*Stored data:*
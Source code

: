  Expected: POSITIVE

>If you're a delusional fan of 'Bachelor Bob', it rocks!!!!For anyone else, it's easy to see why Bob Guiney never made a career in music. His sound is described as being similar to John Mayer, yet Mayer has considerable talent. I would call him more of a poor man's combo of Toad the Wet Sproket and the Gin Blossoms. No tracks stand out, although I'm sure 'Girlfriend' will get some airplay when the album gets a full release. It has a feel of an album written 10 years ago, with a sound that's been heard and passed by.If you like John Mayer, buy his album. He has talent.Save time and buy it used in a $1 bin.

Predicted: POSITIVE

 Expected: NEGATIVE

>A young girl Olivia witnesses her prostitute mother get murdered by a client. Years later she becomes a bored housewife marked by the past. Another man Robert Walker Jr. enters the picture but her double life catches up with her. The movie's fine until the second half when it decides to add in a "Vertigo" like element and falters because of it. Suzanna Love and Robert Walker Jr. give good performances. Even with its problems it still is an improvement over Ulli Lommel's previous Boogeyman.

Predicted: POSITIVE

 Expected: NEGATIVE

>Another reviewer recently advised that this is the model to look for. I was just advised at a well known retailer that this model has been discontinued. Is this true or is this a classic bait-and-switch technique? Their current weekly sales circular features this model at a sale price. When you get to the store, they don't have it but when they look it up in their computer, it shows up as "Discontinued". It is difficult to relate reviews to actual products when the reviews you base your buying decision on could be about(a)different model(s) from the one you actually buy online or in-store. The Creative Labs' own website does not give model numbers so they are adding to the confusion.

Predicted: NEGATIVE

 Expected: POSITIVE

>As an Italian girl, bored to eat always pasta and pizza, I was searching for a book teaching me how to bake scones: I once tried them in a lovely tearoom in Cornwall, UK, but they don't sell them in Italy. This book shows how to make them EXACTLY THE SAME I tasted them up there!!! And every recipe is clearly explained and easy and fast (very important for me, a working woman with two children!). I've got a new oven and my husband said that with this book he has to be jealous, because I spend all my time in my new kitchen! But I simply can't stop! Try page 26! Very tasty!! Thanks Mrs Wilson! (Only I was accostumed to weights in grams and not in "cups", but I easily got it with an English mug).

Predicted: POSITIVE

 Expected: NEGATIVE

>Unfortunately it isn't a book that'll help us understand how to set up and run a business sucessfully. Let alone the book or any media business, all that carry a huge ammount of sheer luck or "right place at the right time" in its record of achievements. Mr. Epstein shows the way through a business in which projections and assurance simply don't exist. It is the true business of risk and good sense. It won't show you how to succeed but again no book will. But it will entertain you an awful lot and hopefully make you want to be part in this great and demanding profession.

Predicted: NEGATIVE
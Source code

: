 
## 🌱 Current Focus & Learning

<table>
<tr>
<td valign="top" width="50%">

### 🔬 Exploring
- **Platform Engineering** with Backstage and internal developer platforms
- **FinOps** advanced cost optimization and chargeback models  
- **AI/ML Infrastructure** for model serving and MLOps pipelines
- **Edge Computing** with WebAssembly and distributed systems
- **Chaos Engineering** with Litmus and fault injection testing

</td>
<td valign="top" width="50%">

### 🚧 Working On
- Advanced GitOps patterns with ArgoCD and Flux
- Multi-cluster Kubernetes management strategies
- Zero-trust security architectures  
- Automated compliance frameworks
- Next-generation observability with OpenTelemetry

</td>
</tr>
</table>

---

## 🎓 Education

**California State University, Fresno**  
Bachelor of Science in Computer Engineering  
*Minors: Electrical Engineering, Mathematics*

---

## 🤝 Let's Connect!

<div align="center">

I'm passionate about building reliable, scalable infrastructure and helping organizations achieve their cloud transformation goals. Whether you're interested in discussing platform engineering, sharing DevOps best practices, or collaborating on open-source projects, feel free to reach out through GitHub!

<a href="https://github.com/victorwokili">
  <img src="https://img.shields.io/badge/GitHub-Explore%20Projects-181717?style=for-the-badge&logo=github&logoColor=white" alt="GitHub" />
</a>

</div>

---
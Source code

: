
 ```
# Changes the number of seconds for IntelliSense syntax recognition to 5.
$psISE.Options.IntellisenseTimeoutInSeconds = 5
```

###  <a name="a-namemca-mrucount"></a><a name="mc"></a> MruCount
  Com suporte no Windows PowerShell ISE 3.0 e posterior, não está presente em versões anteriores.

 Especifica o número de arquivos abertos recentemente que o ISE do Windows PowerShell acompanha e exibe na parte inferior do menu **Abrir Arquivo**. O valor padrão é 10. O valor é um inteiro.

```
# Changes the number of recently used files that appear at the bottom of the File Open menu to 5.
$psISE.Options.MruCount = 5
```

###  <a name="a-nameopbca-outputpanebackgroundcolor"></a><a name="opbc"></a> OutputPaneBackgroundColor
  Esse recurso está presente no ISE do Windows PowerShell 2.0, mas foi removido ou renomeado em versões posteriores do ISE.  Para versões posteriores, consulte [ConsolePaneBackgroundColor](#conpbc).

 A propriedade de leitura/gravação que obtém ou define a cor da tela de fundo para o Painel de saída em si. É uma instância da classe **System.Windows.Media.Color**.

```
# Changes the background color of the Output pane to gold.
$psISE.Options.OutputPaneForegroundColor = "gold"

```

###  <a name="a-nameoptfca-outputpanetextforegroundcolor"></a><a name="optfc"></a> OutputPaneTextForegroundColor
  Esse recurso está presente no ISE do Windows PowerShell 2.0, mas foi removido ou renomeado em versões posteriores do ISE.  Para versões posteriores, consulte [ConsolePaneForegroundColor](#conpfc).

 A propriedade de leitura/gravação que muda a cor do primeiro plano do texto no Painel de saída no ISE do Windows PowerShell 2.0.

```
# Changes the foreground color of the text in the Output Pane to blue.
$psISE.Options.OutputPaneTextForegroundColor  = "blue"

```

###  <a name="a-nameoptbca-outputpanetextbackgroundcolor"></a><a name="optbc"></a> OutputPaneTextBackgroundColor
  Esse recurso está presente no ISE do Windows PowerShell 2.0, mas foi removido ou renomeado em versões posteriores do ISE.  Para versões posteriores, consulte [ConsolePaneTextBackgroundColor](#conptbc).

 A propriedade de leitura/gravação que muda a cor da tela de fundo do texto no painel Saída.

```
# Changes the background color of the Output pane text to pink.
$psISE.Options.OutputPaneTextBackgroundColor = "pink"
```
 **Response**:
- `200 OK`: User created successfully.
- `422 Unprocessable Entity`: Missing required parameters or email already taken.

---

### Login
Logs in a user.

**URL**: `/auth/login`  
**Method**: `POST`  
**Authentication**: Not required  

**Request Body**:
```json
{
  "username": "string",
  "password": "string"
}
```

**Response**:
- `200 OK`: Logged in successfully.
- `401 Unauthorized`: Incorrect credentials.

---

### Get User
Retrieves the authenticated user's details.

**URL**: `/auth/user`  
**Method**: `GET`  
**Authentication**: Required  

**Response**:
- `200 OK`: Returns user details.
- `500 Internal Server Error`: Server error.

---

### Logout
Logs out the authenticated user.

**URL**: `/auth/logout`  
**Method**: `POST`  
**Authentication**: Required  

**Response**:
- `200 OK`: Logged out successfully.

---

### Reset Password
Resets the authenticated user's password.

*Task to complete:* If a line in the material above contains the word "Another", it counts; give only the number of such lines.

*Answer to this problem:* 2